**What is needed**
Scan the material for the word "position" and return every matching line.

**Data provided**

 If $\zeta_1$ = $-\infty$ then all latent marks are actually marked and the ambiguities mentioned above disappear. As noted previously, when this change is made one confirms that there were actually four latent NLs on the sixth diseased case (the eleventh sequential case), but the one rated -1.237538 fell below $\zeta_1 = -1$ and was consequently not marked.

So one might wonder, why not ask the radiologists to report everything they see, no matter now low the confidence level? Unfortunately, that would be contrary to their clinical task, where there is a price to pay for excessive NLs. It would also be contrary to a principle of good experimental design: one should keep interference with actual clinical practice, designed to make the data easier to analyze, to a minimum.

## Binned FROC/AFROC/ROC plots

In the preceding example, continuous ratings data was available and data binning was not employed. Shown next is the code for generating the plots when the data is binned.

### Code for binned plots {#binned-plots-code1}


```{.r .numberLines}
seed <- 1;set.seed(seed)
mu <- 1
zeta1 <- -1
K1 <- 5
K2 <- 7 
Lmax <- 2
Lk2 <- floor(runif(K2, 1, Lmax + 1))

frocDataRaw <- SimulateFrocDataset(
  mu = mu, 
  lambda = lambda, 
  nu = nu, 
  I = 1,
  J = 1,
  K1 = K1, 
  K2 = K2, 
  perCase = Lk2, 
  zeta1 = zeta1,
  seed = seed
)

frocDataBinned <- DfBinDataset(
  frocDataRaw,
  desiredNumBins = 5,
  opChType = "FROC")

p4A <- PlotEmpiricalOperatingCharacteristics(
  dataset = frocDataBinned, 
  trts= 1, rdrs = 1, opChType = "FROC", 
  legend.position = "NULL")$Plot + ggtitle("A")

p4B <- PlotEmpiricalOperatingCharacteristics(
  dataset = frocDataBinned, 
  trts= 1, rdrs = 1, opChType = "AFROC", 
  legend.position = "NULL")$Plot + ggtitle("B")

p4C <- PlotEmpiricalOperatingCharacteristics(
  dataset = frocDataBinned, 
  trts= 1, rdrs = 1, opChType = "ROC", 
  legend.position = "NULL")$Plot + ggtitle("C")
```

**Worked solution**
  legend.position = "NULL")$Plot + ggtitle("A")
  legend.position = "NULL")$Plot + ggtitle("B")
  legend.position = "NULL")$Plot + ggtitle("C")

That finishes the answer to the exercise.